Last Saturday was a miserably cold day with dreadful weather conditions in Lexington, KY. While many locals camped out at home with hopes of catching the University of Kentucky basketball game on TV later that afternoon, another group gathered at Kentucky Theater in the early part of the morning in great anticipation of the state’s premiere of GroundSpark’s award-winning film Straightlaced—How Gender’s Got Us All Tied Up. By the time 10:00am rolled around, over 400 people crowded into the theater, finding any available room on the floor to sit.
“I had no idea there would be so many people who were in interested in this film,” says Travis Myles of the Kentucky Fairness Alliance who introduced the film at the theater. What’s most interesting is the story of how the event came to happen and all the players who made it into that theater last Saturday.
Myles had never heard of GroundSpark’s work until he met Debra Chasnoff last summer at the annual meeting of the Equality Federation, the national network of state-based organizations working for LGBT equality. Debra had been invited to screen the film, and our other anti-bullying documentary, Let’s Get Real, because of the powerful role the films can play in helping states pass comprehensive anti-bullying laws. “I was interested because I think film is one of the best ways to help change the hearts and minds of the key players we need to reach in this movement,” says Travis.
After the showing, Travis approached Debra and “she told me about the local significance and relationship that Lexington played in the pivotal scene in Straightlaced, and immediately put me contact with local folks who were working hard to screen the film for the Lexington community.”
From there, the Kentucky Fairness Alliance, and The Jesse Higginbotham Technology Trust and the family of Hannah Landers, a student in the film who died in a car accident, along with the Fred Mills of the Kentucky Theatre and the Central Kentucky Council for Peace and Justice, the Lexington GLSO GSA, the Voice of Silence and Dunbar’s No Day But Today hosted this spectacularly moving event.

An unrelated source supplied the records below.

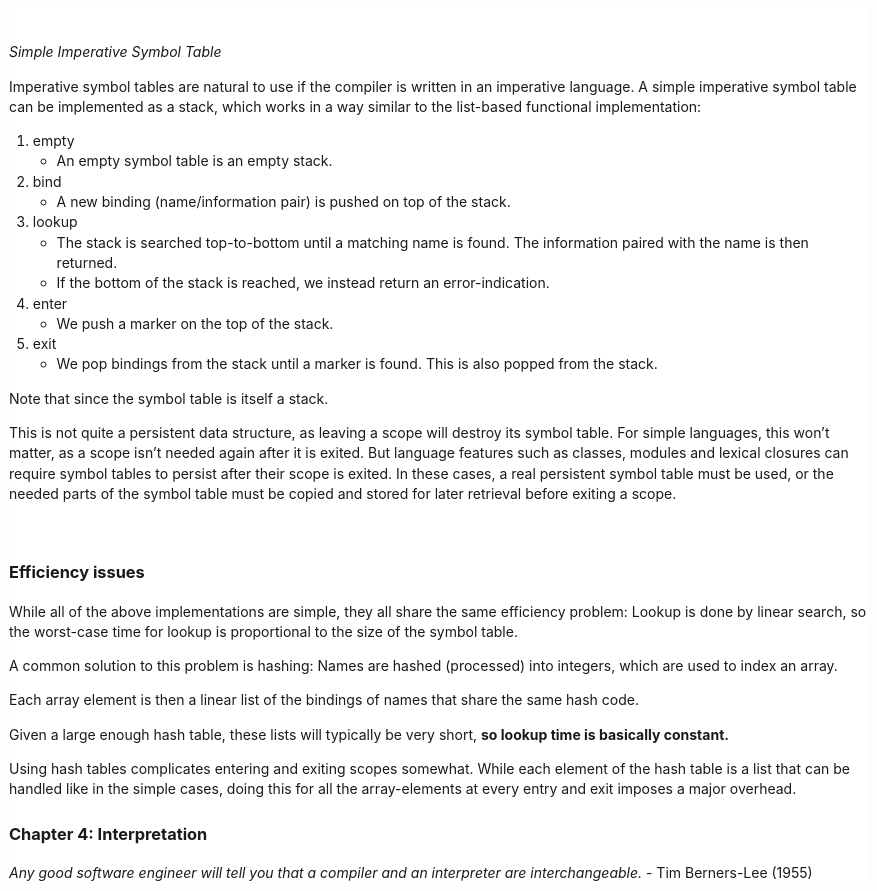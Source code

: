 
</br>

*Simple Imperative Symbol Table*

Imperative symbol tables are natural to use if the compiler is written in an imperative
language. A simple imperative symbol table can be implemented as a stack, which
works in a way similar to the list-based functional implementation:

1. empty
    - An empty symbol table is an empty stack.
2. bind
    - A new binding (name/information pair) is pushed on top of the stack.
3. lookup
    - The stack is searched top-to-bottom until a matching name is found. The
information paired with the name is then returned.
    - If the bottom of the
stack is reached, we instead return an error-indication.
4. enter
    - We push a marker on the top of the stack.
5. exit
    - We pop bindings from the stack until a marker is found. This is also popped
from the stack.

Note that since the symbol table is itself a stack.

This is not quite a persistent data structure, as leaving a scope will destroy its
symbol table. For simple languages, this won’t matter, as a scope isn’t needed again
after it is exited. But language features such as classes, modules and lexical closures
can require symbol tables to persist after their scope is exited. In these cases, a real
persistent symbol table must be used, or the needed parts of the symbol table must
be copied and stored for later retrieval before exiting a scope.

</br>

### Efficiency issues

While all of the above implementations are simple, they all share the same efficiency
problem: Lookup is done by linear search, so the worst-case time for lookup is
proportional to the size of the symbol table.

A common solution to this problem is hashing: Names are hashed (processed)
into integers, which are used to index an array.

 Each array element is then a linear list
of the bindings of names that share the same hash code.

Given a large enough hash
table, these lists will typically be very short, **so lookup time is basically constant.**

Using hash tables complicates entering and exiting scopes somewhat. While each
element of the hash table is a list that can be handled like in the simple cases, doing
this for all the array-elements at every entry and exit imposes a major overhead.

### **Chapter 4: Interpretation**
*Any good software engineer will tell you that a compiler and an
interpreter are interchangeable.* - Tim Berners-Lee (1955)
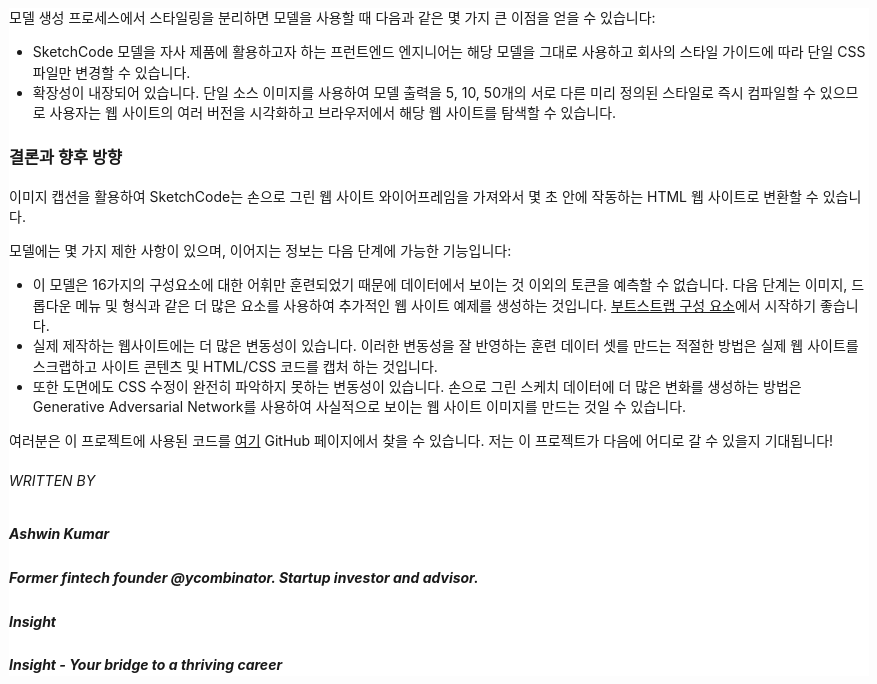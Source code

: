 모델 생성 프로세스에서 스타일링을 분리하면 모델을 사용할 때 다음과 같은 몇 가지 큰 이점을 얻을 수 있습니다:
- SketchCode 모델을 자사 제품에 활용하고자 하는 프런트엔드 엔지니어는 해당 모델을 그대로 사용하고 회사의 스타일 가이드에 따라 단일 CSS 파일만 변경할 수 있습니다.
- 확장성이 내장되어 있습니다. 단일 소스 이미지를 사용하여 모델 출력을 5, 10, 50개의 서로 다른 미리 정의된 스타일로 즉시 컴파일할 수 있으므로 사용자는 웹 사이트의 여러 버전을 시각화하고 브라우저에서 해당 웹 사이트를 탐색할 수 있습니다.

### 결론과 향후 방향
이미지 캡션을 활용하여 SketchCode는 손으로 그린 웹 사이트 와이어프레임을 가져와서 몇 초 안에 작동하는 HTML 웹 사이트로 변환할 수 있습니다.

모델에는 몇 가지 제한 사항이 있으며, 이어지는 정보는 다음 단계에 가능한 기능입니다:

- 이 모델은 16가지의 구성요소에 대한 어휘만 훈련되었기 때문에 데이터에서 보이는 것 이외의 토큰을 예측할 수 없습니다. 다음 단계는 이미지, 드롭다운 메뉴 및 형식과 같은 더 많은 요소를 사용하여 추가적인 웹 사이트 예제를 생성하는 것입니다. [부트스트랩 구성 요소](https://getbootstrap.com/docs/4.0/components/buttons/)에서 시작하기 좋습니다.
- 실제 제작하는 웹사이트에는 더 많은 변동성이 있습니다. 이러한 변동성을 잘 반영하는 훈련 데이터 셋를 만드는 적절한 방법은 실제 웹 사이트를 스크랩하고 사이트 콘텐츠 및 HTML/CSS 코드를 캡처 하는 것입니다.
- 또한 도면에도 CSS 수정이 완전히 파악하지 못하는 변동성이 있습니다. 손으로 그린 스케치 데이터에 더 많은 변화를 생성하는 방법은 Generative Adversarial Network를 사용하여 사실적으로 보이는 웹 사이트 이미지를 만드는 것일 수 있습니다.

여러분은 이 프로젝트에 사용된 코드를 [여기](https://github.com/ashnkumar/sketch-code) GitHub 페이지에서 찾을 수 있습니다. 저는 이 프로젝트가 다음에 어디로 갈 수 있을지 기대됩니다!


###### WRITTEN BY
##### Ashwin Kumar
##### Former fintech founder @ycombinator. Startup investor and advisor.

##### Insight
##### Insight - Your bridge to a thriving career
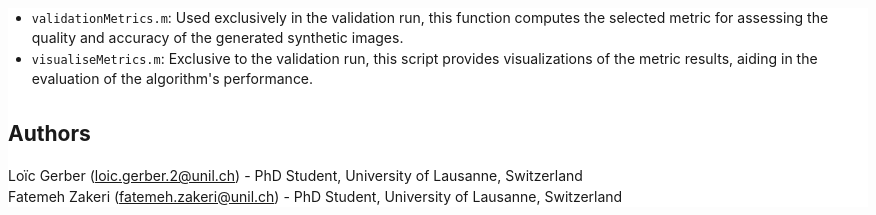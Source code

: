 - `validationMetrics.m`: Used exclusively in the validation run, this function computes the selected metric for assessing the quality and accuracy of the generated synthetic images.
- `visualiseMetrics.m`: Exclusive to the validation run, this script provides visualizations of the metric results, aiding in the evaluation of the algorithm's performance.

## Authors
Loïc Gerber (loic.gerber.2@unil.ch) - PhD Student, University of Lausanne, Switzerland \
Fatemeh Zakeri (fatemeh.zakeri@unil.ch) - PhD Student, University of Lausanne, Switzerland
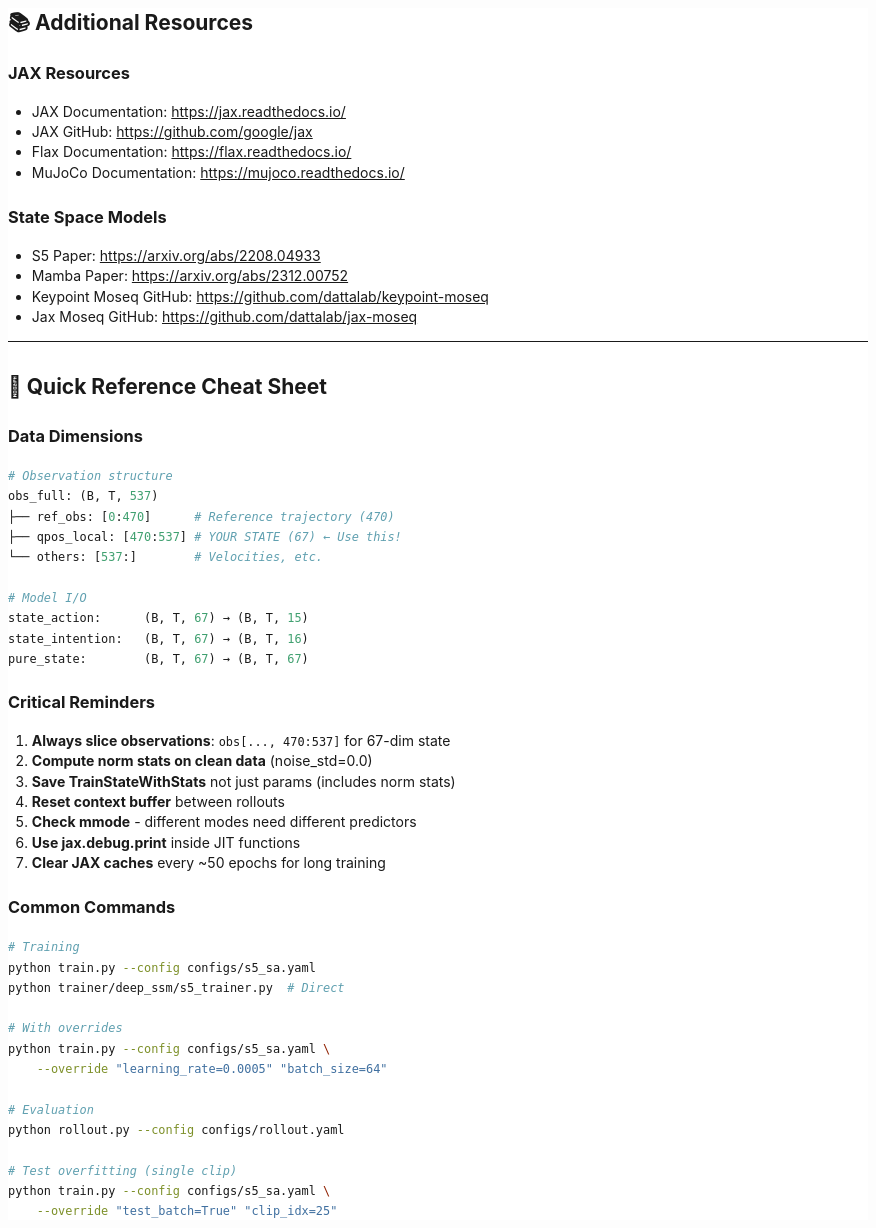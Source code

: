 
## 📚 Additional Resources

### JAX Resources
- JAX Documentation: https://jax.readthedocs.io/
- JAX GitHub: https://github.com/google/jax
- Flax Documentation: https://flax.readthedocs.io/
- MuJoCo Documentation: https://mujoco.readthedocs.io/

### State Space Models
- S5 Paper: https://arxiv.org/abs/2208.04933
- Mamba Paper: https://arxiv.org/abs/2312.00752
- Keypoint Moseq GitHub: https://github.com/dattalab/keypoint-moseq
- Jax Moseq GitHub: https://github.com/dattalab/jax-moseq

---

## 🎯 Quick Reference Cheat Sheet

### Data Dimensions

```python
# Observation structure
obs_full: (B, T, 537)
├── ref_obs: [0:470]      # Reference trajectory (470)
├── qpos_local: [470:537] # YOUR STATE (67) ← Use this!
└── others: [537:]        # Velocities, etc.

# Model I/O
state_action:      (B, T, 67) → (B, T, 15)
state_intention:   (B, T, 67) → (B, T, 16)
pure_state:        (B, T, 67) → (B, T, 67)
```

### Critical Reminders

1. **Always slice observations**: `obs[..., 470:537]` for 67-dim state
2. **Compute norm stats on clean data** (noise_std=0.0)
3. **Save TrainStateWithStats** not just params (includes norm stats)
4. **Reset context buffer** between rollouts
5. **Check mmode** - different modes need different predictors
6. **Use jax.debug.print** inside JIT functions
7. **Clear JAX caches** every ~50 epochs for long training

### Common Commands

```bash
# Training
python train.py --config configs/s5_sa.yaml
python trainer/deep_ssm/s5_trainer.py  # Direct

# With overrides
python train.py --config configs/s5_sa.yaml \
    --override "learning_rate=0.0005" "batch_size=64"

# Evaluation
python rollout.py --config configs/rollout.yaml

# Test overfitting (single clip)
python train.py --config configs/s5_sa.yaml \
    --override "test_batch=True" "clip_idx=25"
```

In the audience, over half whom were high school aged youth, people were sitting on each others’ laps to make room for everyone. The audience was diverse, including a select group of young women from the Florence Crittenton home, a group home dedicated to help pregnant and parenting youth in their journey toward empowerment and independence. “It was amazing,” says Rebecca Woloch, a local parent who was one of the main organizers. “Thank you for allowing us the chance to do this great thing for Hannah and Josh (the student in Straightlaced who committed suicide) and everyone who has ever had to fight to be accepted for who they really are.”
Richard Landers, Hannah’s father, was also quite moved. He, like the rest of the audience, was inspired to keep organizing with Straightlaced. “Several parents told me that they wanted to have the film shown at churches, schools, and placed in school libraries. I am loaning one of our copies to the principal at Hannah’s school with hopes he can arrange to show it to students and/or use it for staff training.”
For us here at GroundSpark, that would bring our work on Straightlaced full circle. In the film Hannah talks about hearing students in the halls say things like “It’s about time that fag killed himself” after Josh’s suicide. We can think of no better outcome from this event than to have Straightlaced screened at this very same high school, and we look forward to working with the folks who braved the snow last Saturday to keep making change in Kentucky.